**Task to carry out:** Transcribe only the part of the material below that begins at the line containing "## Cost analysis" and ends at the line containing "build -t hunt-weather-service", with both kept and images left out.

**Records for processing:**
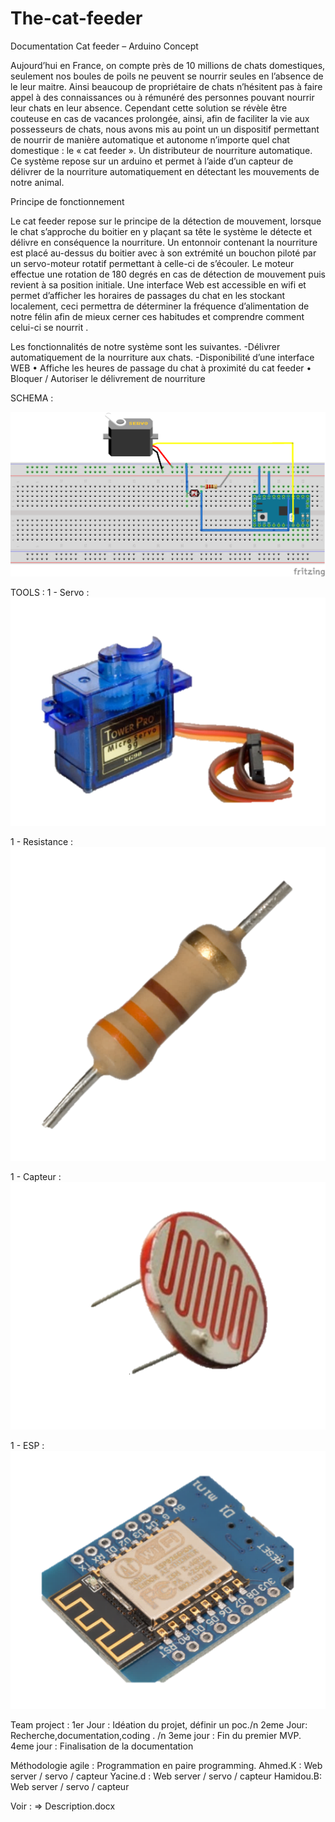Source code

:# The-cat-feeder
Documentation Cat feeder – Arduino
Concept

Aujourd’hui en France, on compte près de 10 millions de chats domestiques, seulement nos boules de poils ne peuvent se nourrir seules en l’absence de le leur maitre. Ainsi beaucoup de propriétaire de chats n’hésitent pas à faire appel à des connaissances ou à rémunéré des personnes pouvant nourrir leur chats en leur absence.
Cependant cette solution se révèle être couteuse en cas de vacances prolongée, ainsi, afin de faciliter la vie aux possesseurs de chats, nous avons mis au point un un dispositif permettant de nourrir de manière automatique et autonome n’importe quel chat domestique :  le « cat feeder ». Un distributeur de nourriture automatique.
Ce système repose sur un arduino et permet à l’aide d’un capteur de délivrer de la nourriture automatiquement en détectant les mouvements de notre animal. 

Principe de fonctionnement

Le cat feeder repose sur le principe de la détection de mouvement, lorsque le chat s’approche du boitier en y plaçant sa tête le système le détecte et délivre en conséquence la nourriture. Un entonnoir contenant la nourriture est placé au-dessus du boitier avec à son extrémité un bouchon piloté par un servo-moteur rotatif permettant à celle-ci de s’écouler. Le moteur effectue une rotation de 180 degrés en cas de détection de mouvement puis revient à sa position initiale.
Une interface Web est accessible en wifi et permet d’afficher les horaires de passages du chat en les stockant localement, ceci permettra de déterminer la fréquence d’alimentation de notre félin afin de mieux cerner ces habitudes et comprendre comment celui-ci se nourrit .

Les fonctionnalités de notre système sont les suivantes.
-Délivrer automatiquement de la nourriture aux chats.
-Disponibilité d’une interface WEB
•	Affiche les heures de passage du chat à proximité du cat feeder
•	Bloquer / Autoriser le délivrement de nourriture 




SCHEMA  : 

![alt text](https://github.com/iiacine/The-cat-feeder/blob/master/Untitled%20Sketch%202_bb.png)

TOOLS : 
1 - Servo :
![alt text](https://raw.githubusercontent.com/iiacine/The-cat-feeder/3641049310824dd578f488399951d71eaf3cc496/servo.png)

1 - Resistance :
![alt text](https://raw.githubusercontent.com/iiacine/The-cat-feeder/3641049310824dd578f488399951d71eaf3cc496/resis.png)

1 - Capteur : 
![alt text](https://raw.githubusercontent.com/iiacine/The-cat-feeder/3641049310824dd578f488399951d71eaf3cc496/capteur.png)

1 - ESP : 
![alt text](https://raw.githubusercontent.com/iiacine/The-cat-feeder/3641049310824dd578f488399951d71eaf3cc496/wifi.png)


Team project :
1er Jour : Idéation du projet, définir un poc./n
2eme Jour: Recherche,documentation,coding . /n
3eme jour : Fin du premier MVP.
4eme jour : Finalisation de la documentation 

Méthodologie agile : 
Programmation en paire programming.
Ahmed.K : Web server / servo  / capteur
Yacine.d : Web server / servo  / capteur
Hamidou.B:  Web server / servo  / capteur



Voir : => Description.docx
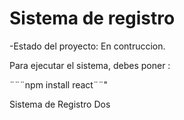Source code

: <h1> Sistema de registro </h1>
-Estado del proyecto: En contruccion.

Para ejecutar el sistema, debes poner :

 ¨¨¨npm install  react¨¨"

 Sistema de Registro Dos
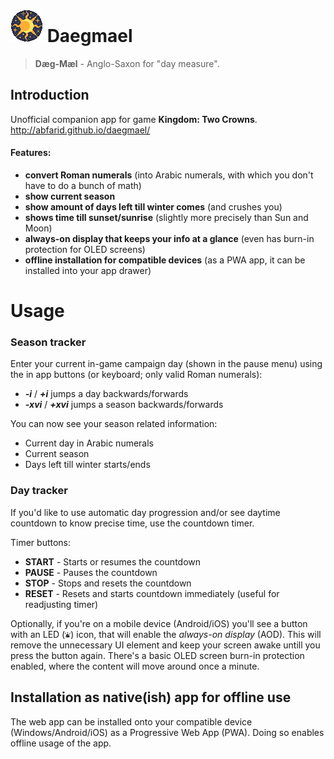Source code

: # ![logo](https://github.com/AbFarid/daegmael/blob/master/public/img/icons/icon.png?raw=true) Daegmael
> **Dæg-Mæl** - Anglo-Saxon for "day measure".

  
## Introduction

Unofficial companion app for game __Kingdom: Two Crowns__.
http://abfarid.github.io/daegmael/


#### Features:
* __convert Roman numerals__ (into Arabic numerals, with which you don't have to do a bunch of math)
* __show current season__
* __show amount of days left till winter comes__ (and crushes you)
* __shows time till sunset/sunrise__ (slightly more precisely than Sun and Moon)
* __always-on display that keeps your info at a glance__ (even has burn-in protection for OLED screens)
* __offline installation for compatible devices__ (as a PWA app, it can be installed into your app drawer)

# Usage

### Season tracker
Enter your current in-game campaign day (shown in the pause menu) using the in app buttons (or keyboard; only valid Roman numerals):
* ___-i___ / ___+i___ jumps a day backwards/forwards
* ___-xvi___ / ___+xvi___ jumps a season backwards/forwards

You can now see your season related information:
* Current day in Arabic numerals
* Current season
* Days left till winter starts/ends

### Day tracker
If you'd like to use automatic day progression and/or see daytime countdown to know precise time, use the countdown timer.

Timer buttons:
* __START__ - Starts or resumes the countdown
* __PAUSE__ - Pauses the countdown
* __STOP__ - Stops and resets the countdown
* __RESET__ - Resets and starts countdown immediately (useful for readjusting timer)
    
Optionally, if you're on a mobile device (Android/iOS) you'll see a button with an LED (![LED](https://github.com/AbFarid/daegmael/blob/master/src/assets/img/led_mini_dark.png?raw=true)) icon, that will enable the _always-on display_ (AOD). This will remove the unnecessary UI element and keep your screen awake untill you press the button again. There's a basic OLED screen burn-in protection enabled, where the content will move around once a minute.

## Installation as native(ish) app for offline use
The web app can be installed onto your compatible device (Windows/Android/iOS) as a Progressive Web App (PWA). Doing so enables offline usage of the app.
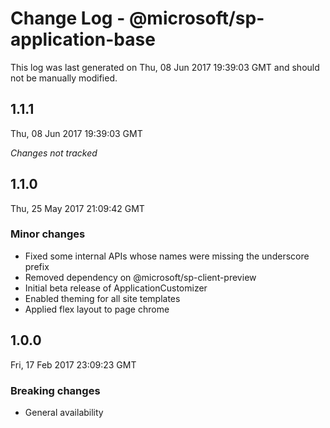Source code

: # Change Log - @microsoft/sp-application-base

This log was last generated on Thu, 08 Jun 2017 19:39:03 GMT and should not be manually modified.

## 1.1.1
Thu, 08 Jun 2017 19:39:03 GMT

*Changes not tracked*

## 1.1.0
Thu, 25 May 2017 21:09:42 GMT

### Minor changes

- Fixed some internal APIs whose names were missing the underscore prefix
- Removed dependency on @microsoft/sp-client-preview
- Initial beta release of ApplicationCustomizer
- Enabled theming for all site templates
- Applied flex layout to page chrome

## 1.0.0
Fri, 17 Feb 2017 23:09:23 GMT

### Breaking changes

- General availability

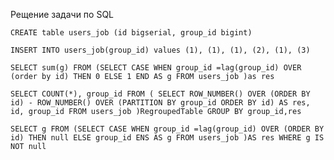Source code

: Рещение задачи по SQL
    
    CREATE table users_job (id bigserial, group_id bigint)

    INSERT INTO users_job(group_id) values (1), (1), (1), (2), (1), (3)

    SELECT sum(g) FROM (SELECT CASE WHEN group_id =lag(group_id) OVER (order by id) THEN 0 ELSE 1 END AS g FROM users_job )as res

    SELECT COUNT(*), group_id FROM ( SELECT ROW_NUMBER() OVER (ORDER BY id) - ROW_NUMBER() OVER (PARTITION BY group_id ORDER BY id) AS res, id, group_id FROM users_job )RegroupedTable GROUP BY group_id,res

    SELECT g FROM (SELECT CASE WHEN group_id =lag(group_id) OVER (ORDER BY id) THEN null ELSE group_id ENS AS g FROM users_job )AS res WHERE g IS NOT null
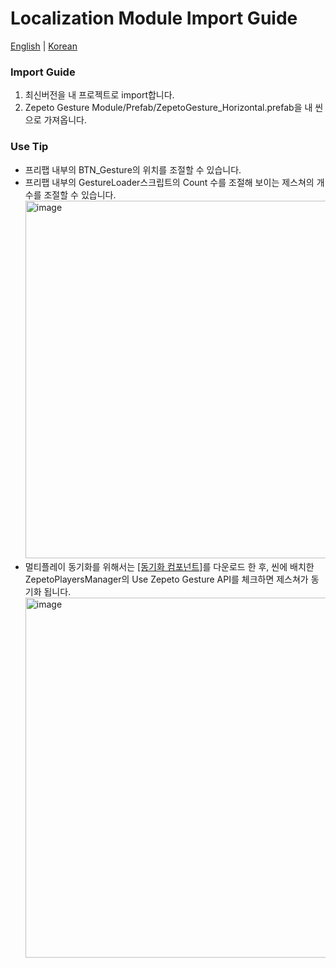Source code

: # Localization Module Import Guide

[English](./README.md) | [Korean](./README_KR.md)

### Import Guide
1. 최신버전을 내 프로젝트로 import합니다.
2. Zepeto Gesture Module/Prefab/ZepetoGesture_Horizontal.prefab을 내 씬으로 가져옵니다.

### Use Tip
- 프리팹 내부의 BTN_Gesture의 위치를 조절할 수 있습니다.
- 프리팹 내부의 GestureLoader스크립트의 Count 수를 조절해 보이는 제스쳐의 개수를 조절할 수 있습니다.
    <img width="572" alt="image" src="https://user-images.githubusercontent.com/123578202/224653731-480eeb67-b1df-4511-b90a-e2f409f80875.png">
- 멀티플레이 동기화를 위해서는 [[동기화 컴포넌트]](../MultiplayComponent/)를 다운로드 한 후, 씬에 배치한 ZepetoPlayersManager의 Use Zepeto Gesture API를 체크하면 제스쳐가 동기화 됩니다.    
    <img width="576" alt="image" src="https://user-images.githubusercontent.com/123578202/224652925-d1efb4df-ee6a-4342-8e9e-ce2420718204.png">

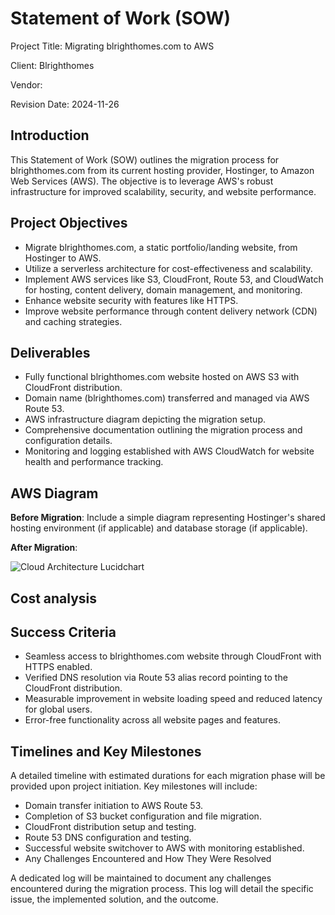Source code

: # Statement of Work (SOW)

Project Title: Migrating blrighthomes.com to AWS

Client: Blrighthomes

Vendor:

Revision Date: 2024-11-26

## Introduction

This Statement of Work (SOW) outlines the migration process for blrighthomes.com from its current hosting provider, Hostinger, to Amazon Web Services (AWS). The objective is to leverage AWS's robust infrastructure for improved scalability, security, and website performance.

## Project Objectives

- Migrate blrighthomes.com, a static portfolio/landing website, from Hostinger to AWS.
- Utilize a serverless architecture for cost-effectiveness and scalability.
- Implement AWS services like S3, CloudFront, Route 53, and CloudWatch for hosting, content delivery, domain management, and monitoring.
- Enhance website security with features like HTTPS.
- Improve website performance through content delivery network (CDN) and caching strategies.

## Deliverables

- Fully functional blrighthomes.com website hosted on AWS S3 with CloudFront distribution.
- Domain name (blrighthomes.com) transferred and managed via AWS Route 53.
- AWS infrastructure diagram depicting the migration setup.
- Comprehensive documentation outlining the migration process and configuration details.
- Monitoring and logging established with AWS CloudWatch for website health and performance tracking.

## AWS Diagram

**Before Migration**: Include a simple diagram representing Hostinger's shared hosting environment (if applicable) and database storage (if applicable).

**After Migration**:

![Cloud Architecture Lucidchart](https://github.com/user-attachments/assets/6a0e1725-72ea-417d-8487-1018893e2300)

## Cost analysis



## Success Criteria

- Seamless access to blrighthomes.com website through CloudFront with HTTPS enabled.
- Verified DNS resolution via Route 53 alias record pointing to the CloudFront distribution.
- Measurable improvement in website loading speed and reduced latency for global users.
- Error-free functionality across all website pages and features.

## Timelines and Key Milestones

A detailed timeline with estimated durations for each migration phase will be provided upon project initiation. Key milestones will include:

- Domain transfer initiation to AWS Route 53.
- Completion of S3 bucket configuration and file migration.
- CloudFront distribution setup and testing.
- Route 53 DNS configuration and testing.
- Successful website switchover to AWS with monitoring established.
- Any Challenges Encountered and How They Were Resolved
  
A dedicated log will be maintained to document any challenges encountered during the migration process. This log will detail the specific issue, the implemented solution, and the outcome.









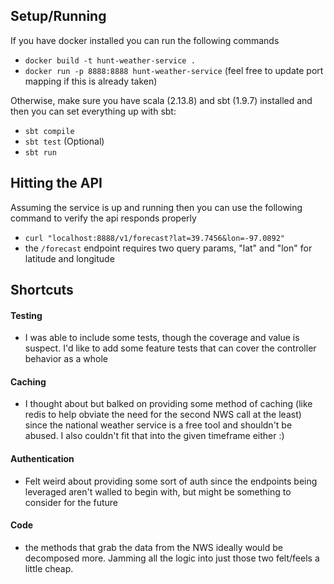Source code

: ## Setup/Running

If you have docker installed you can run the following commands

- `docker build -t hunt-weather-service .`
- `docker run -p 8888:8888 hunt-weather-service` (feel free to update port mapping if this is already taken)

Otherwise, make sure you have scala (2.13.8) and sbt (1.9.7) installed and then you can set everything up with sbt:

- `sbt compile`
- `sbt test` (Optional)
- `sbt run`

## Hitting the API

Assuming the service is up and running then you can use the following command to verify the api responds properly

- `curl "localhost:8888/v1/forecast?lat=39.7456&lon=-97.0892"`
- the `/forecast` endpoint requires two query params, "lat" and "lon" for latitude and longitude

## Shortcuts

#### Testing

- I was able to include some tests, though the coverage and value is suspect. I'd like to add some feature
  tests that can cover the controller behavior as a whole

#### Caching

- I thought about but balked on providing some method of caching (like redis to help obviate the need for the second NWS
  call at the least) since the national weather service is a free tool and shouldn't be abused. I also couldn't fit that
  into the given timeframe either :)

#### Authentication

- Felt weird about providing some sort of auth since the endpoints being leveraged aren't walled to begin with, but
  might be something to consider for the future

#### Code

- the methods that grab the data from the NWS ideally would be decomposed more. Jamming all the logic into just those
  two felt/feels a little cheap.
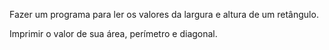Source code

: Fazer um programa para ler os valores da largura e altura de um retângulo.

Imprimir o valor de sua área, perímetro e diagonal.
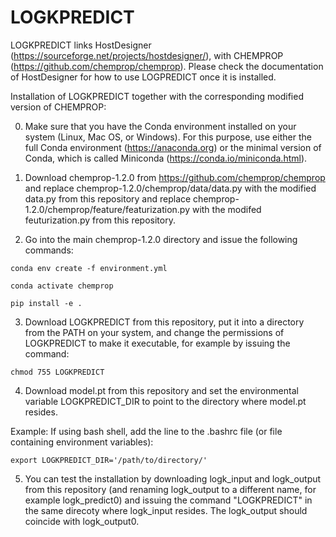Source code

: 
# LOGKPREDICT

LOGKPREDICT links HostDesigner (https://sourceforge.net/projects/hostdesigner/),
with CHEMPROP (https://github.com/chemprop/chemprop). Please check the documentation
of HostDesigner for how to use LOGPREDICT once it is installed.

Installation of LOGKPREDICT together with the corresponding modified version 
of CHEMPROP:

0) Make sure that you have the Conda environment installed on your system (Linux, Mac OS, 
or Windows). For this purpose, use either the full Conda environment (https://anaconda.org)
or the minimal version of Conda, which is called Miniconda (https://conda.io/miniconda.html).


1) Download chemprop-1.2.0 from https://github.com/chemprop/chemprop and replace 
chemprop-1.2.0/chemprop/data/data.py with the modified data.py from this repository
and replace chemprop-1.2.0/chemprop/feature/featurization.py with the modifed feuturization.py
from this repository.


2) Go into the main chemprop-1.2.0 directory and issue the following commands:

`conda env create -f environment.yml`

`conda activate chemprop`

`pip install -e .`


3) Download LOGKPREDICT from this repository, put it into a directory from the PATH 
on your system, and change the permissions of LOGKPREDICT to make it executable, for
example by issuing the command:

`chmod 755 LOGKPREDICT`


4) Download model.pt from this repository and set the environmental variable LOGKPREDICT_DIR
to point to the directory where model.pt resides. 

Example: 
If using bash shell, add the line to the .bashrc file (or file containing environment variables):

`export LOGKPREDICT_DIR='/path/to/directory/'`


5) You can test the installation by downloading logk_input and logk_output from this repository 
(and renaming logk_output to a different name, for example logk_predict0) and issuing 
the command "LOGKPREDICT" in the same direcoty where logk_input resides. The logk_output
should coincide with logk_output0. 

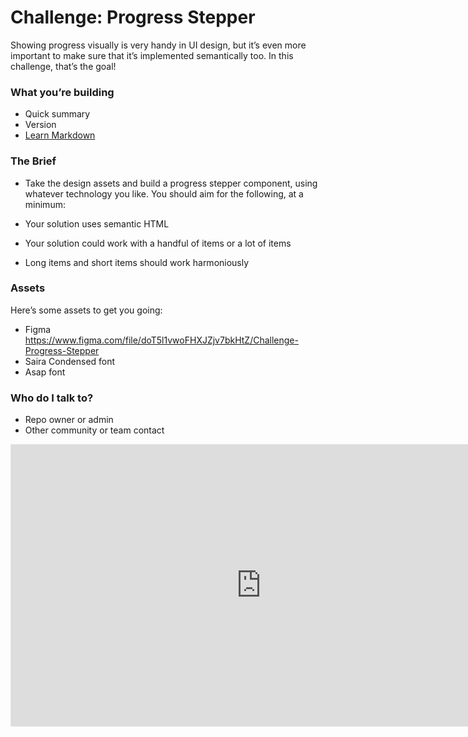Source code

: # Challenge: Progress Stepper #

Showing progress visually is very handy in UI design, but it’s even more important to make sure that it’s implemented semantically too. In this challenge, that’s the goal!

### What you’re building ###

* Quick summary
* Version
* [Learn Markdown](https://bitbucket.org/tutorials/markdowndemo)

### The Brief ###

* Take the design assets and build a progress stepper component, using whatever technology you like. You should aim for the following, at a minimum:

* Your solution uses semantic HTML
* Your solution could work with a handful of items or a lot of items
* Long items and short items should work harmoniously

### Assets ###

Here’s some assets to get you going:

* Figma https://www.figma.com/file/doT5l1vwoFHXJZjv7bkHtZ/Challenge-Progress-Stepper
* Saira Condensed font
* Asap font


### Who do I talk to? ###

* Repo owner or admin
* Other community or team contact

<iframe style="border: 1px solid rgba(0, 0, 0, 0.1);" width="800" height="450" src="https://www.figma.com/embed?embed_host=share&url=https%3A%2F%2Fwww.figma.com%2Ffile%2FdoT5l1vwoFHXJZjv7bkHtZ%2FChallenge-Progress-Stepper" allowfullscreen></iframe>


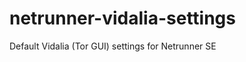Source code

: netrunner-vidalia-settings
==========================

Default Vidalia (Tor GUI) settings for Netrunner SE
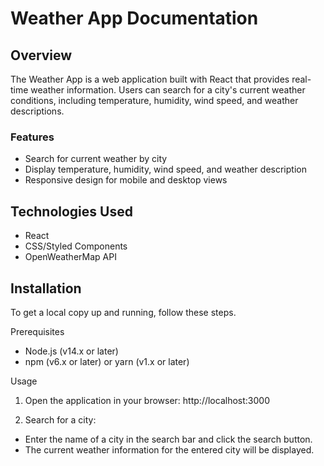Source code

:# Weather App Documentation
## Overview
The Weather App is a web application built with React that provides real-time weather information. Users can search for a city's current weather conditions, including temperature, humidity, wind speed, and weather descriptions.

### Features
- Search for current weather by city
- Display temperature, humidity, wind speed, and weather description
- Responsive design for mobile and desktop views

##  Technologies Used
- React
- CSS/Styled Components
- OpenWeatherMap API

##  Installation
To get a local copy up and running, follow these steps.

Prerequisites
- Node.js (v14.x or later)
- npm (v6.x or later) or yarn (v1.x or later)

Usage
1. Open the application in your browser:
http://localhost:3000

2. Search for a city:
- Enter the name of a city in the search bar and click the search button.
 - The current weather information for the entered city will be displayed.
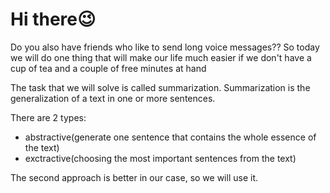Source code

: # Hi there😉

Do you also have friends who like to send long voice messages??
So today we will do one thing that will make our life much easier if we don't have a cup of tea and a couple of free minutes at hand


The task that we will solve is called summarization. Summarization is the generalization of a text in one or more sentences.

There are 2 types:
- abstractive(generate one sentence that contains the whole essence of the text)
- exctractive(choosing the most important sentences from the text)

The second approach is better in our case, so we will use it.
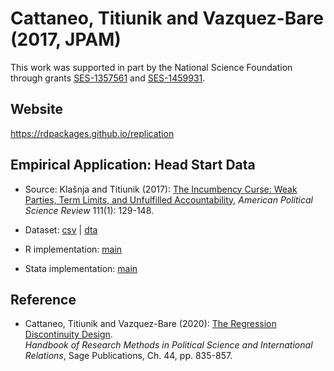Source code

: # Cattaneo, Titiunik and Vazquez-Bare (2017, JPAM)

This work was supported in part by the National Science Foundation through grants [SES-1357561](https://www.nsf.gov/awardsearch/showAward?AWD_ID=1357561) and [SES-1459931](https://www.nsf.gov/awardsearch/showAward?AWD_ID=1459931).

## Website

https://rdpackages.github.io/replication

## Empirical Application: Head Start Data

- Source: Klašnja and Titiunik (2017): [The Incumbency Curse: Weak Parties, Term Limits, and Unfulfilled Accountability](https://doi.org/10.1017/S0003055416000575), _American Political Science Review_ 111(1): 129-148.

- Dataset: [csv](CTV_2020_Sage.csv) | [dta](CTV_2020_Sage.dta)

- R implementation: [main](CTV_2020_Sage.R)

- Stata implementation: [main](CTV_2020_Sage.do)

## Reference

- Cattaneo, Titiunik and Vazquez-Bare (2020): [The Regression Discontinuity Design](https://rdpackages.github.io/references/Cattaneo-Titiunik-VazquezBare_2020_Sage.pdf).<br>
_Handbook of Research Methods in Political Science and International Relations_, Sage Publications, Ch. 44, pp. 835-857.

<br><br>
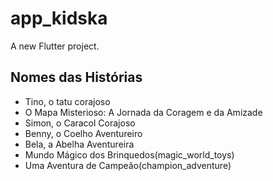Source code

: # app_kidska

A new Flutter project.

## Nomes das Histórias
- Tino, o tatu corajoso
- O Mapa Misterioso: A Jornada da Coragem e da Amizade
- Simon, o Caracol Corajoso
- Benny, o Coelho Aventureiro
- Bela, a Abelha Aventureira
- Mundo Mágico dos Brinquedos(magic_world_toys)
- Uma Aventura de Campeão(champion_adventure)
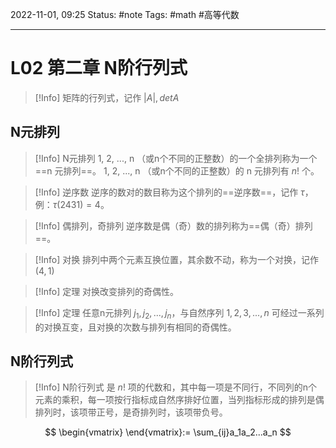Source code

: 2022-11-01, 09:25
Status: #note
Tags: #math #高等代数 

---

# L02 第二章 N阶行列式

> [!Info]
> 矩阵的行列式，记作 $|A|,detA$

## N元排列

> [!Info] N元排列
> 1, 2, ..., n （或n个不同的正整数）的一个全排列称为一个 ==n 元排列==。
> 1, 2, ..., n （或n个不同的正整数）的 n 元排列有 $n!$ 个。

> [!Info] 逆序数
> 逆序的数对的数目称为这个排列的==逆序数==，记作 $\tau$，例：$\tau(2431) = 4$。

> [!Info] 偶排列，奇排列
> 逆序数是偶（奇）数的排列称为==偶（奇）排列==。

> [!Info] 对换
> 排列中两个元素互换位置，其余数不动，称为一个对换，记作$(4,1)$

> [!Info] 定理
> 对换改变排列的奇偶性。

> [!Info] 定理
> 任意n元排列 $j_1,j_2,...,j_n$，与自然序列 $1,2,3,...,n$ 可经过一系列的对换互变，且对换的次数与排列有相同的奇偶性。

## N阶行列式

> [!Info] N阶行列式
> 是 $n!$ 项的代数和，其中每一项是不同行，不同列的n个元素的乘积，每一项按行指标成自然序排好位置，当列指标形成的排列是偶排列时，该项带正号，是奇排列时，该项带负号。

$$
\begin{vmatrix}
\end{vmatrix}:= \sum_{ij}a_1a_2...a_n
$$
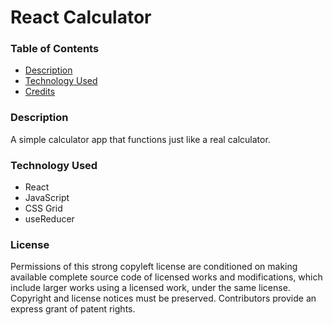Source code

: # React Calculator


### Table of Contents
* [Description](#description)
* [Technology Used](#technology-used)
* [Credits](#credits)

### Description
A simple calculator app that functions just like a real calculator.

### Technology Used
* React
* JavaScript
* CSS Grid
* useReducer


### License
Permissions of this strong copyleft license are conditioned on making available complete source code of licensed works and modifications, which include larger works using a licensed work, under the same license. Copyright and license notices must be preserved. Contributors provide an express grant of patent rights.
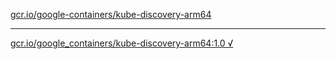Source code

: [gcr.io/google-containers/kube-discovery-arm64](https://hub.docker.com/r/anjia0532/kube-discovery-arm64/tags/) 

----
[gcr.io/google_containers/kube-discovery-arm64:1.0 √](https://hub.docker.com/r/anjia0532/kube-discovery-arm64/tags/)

**Answer to this task:**
## Cost analysis



## Success Criteria

- Seamless access to blrighthomes.com website through CloudFront with HTTPS enabled.
- Verified DNS resolution via Route 53 alias record pointing to the CloudFront distribution.
- Measurable improvement in website loading speed and reduced latency for global users.
- Error-free functionality across all website pages and features.

## Timelines and Key Milestones

A detailed timeline with estimated durations for each migration phase will be provided upon project initiation. Key milestones will include:

- Domain transfer initiation to AWS Route 53.
- Completion of S3 bucket configuration and file migration.
- CloudFront distribution setup and testing.
- Route 53 DNS configuration and testing.
- Successful website switchover to AWS with monitoring established.
- Any Challenges Encountered and How They Were Resolved
  
A dedicated log will be maintained to document any challenges encountered during the migration process. This log will detail the specific issue, the implemented solution, and the outcome.









Source code

: ## Setup/Running

If you have docker installed you can run the following commands

- `docker build -t hunt-weather-service .`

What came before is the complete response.